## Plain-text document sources
■ ■ ■ ■ ■ ■ ■

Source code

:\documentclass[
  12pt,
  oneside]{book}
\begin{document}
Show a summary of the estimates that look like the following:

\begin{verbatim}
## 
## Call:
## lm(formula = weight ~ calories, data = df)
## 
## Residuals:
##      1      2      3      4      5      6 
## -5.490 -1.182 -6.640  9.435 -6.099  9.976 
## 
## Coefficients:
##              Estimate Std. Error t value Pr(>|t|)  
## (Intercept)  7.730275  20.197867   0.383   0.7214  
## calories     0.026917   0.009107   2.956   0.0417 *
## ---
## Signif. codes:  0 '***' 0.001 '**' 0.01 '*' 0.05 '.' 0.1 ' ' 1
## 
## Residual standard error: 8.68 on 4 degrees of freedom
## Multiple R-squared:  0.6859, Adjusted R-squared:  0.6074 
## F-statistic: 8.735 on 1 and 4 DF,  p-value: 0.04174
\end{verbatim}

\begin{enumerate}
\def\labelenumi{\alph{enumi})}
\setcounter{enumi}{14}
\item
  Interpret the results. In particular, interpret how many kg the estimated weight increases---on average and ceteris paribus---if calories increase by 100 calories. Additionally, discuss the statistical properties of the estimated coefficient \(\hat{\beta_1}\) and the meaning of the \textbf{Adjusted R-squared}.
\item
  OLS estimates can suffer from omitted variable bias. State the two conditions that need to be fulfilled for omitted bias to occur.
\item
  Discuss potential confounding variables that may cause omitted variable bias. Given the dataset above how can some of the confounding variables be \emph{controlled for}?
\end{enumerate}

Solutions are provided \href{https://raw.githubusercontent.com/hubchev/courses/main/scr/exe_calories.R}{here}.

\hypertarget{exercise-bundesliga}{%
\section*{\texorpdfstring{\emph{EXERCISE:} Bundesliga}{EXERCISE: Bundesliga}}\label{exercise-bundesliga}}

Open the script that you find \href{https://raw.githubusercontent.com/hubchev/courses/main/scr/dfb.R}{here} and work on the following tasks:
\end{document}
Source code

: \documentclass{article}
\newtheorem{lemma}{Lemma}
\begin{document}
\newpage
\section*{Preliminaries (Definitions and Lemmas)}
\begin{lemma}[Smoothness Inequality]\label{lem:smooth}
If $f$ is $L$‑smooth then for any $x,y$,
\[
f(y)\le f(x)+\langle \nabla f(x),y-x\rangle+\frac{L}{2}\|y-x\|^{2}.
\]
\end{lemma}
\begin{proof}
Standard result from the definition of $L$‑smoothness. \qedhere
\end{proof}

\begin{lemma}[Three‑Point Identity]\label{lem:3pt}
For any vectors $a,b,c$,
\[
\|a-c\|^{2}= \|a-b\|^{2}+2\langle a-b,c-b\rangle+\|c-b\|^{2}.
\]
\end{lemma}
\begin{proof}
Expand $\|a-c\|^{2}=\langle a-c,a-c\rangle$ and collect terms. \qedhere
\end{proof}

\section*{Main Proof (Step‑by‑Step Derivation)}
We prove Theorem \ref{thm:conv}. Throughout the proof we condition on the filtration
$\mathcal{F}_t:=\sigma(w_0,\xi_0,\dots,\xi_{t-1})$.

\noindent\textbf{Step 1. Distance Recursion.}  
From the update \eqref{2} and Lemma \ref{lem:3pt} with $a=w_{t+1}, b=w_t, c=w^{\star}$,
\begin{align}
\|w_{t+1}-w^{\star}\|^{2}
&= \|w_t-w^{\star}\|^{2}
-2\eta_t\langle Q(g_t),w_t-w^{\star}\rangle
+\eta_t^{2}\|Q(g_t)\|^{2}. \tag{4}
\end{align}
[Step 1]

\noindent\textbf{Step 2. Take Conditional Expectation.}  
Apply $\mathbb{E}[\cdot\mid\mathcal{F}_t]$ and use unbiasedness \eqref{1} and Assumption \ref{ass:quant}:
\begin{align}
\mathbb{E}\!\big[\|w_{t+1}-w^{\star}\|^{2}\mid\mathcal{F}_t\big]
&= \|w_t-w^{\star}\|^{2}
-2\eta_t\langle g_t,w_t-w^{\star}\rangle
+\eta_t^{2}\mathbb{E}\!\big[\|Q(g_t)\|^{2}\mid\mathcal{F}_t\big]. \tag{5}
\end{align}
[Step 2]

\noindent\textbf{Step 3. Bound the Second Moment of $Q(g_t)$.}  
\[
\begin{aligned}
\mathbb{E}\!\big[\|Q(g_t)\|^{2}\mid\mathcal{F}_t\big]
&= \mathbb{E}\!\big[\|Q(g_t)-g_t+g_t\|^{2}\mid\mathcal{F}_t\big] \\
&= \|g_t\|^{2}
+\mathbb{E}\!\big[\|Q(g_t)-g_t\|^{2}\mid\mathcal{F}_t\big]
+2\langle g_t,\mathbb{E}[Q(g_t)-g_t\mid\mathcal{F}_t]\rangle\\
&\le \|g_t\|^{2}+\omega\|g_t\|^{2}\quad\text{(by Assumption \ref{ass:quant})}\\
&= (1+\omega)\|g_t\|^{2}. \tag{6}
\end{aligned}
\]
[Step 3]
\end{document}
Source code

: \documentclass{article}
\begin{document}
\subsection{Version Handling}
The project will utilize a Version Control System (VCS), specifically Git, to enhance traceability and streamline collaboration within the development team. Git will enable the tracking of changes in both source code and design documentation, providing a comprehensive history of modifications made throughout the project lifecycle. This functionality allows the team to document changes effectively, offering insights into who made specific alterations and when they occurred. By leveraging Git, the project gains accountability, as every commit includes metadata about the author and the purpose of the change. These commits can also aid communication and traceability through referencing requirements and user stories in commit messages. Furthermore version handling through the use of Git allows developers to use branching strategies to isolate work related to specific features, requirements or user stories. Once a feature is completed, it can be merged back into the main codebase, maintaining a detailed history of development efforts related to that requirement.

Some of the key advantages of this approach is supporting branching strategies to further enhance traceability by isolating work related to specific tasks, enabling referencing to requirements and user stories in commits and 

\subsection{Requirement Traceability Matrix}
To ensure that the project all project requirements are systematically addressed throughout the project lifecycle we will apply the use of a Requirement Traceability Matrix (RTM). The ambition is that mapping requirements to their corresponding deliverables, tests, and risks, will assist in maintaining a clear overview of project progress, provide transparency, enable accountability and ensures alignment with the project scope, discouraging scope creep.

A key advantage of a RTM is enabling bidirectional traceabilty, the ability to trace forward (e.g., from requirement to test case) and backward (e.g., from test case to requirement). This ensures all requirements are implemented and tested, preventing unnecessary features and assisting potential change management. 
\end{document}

■ ■ ■ ■ ■ ■ ■

## PROBLEM TO SOLVE
The records above are to be given again in full, word for word.

## RESULT OF THIS EXERCISE
Source code

:\documentclass[
  12pt,
  oneside]{book}
\begin{document}
Show a summary of the estimates that look like the following:

\begin{verbatim}
## 
## Call:
## lm(formula = weight ~ calories, data = df)
## 
## Residuals:
##      1      2      3      4      5      6 
## -5.490 -1.182 -6.640  9.435 -6.099  9.976 
## 
## Coefficients:
##              Estimate Std. Error t value Pr(>|t|)  
## (Intercept)  7.730275  20.197867   0.383   0.7214  
## calories     0.026917   0.009107   2.956   0.0417 *
## ---
## Signif. codes:  0 '***' 0.001 '**' 0.01 '*' 0.05 '.' 0.1 ' ' 1
## 
## Residual standard error: 8.68 on 4 degrees of freedom
## Multiple R-squared:  0.6859, Adjusted R-squared:  0.6074 
## F-statistic: 8.735 on 1 and 4 DF,  p-value: 0.04174
\end{verbatim}

\begin{enumerate}
\def\labelenumi{\alph{enumi})}
\setcounter{enumi}{14}
\item
  Interpret the results. In particular, interpret how many kg the estimated weight increases---on average and ceteris paribus---if calories increase by 100 calories. Additionally, discuss the statistical properties of the estimated coefficient \(\hat{\beta_1}\) and the meaning of the \textbf{Adjusted R-squared}.
\item
  OLS estimates can suffer from omitted variable bias. State the two conditions that need to be fulfilled for omitted bias to occur.
\item
  Discuss potential confounding variables that may cause omitted variable bias. Given the dataset above how can some of the confounding variables be \emph{controlled for}?
\end{enumerate}

Solutions are provided \href{https://raw.githubusercontent.com/hubchev/courses/main/scr/exe_calories.R}{here}.

\hypertarget{exercise-bundesliga}{%
\section*{\texorpdfstring{\emph{EXERCISE:} Bundesliga}{EXERCISE: Bundesliga}}\label{exercise-bundesliga}}

Open the script that you find \href{https://raw.githubusercontent.com/hubchev/courses/main/scr/dfb.R}{here} and work on the following tasks:
\end{document}
Source code

: \documentclass{article}
\newtheorem{lemma}{Lemma}
\begin{document}
\newpage
\section*{Preliminaries (Definitions and Lemmas)}
\begin{lemma}[Smoothness Inequality]\label{lem:smooth}
If $f$ is $L$‑smooth then for any $x,y$,
\[
f(y)\le f(x)+\langle \nabla f(x),y-x\rangle+\frac{L}{2}\|y-x\|^{2}.
\]
\end{lemma}
\begin{proof}
Standard result from the definition of $L$‑smoothness. \qedhere
\end{proof}

\begin{lemma}[Three‑Point Identity]\label{lem:3pt}
For any vectors $a,b,c$,
\[
\|a-c\|^{2}= \|a-b\|^{2}+2\langle a-b,c-b\rangle+\|c-b\|^{2}.
\]
\end{lemma}
\begin{proof}
Expand $\|a-c\|^{2}=\langle a-c,a-c\rangle$ and collect terms. \qedhere
\end{proof}

\section*{Main Proof (Step‑by‑Step Derivation)}
We prove Theorem \ref{thm:conv}. Throughout the proof we condition on the filtration
$\mathcal{F}_t:=\sigma(w_0,\xi_0,\dots,\xi_{t-1})$.

\noindent\textbf{Step 1. Distance Recursion.}  
From the update \eqref{2} and Lemma \ref{lem:3pt} with $a=w_{t+1}, b=w_t, c=w^{\star}$,
\begin{align}
\|w_{t+1}-w^{\star}\|^{2}
&= \|w_t-w^{\star}\|^{2}
-2\eta_t\langle Q(g_t),w_t-w^{\star}\rangle
+\eta_t^{2}\|Q(g_t)\|^{2}. \tag{4}
\end{align}
[Step 1]

\noindent\textbf{Step 2. Take Conditional Expectation.}  
Apply $\mathbb{E}[\cdot\mid\mathcal{F}_t]$ and use unbiasedness \eqref{1} and Assumption \ref{ass:quant}:
\begin{align}
\mathbb{E}\!\big[\|w_{t+1}-w^{\star}\|^{2}\mid\mathcal{F}_t\big]
&= \|w_t-w^{\star}\|^{2}
-2\eta_t\langle g_t,w_t-w^{\star}\rangle
+\eta_t^{2}\mathbb{E}\!\big[\|Q(g_t)\|^{2}\mid\mathcal{F}_t\big]. \tag{5}
\end{align}
[Step 2]

\noindent\textbf{Step 3. Bound the Second Moment of $Q(g_t)$.}  
\[
\begin{aligned}
\mathbb{E}\!\big[\|Q(g_t)\|^{2}\mid\mathcal{F}_t\big]
&= \mathbb{E}\!\big[\|Q(g_t)-g_t+g_t\|^{2}\mid\mathcal{F}_t\big] \\
&= \|g_t\|^{2}
+\mathbb{E}\!\big[\|Q(g_t)-g_t\|^{2}\mid\mathcal{F}_t\big]
+2\langle g_t,\mathbb{E}[Q(g_t)-g_t\mid\mathcal{F}_t]\rangle\\
&\le \|g_t\|^{2}+\omega\|g_t\|^{2}\quad\text{(by Assumption \ref{ass:quant})}\\
&= (1+\omega)\|g_t\|^{2}. \tag{6}
\end{aligned}
\]
[Step 3]
\end{document}
Source code

: \documentclass{article}
\begin{document}
\subsection{Version Handling}
The project will utilize a Version Control System (VCS), specifically Git, to enhance traceability and streamline collaboration within the development team. Git will enable the tracking of changes in both source code and design documentation, providing a comprehensive history of modifications made throughout the project lifecycle. This functionality allows the team to document changes effectively, offering insights into who made specific alterations and when they occurred. By leveraging Git, the project gains accountability, as every commit includes metadata about the author and the purpose of the change. These commits can also aid communication and traceability through referencing requirements and user stories in commit messages. Furthermore version handling through the use of Git allows developers to use branching strategies to isolate work related to specific features, requirements or user stories. Once a feature is completed, it can be merged back into the main codebase, maintaining a detailed history of development efforts related to that requirement.

Some of the key advantages of this approach is supporting branching strategies to further enhance traceability by isolating work related to specific tasks, enabling referencing to requirements and user stories in commits and 

\subsection{Requirement Traceability Matrix}
To ensure that the project all project requirements are systematically addressed throughout the project lifecycle we will apply the use of a Requirement Traceability Matrix (RTM). The ambition is that mapping requirements to their corresponding deliverables, tests, and risks, will assist in maintaining a clear overview of project progress, provide transparency, enable accountability and ensures alignment with the project scope, discouraging scope creep.

A key advantage of a RTM is enabling bidirectional traceabilty, the ability to trace forward (e.g., from requirement to test case) and backward (e.g., from test case to requirement). This ensures all requirements are implemented and tested, preventing unnecessary features and assisting potential change management. 
\end{document}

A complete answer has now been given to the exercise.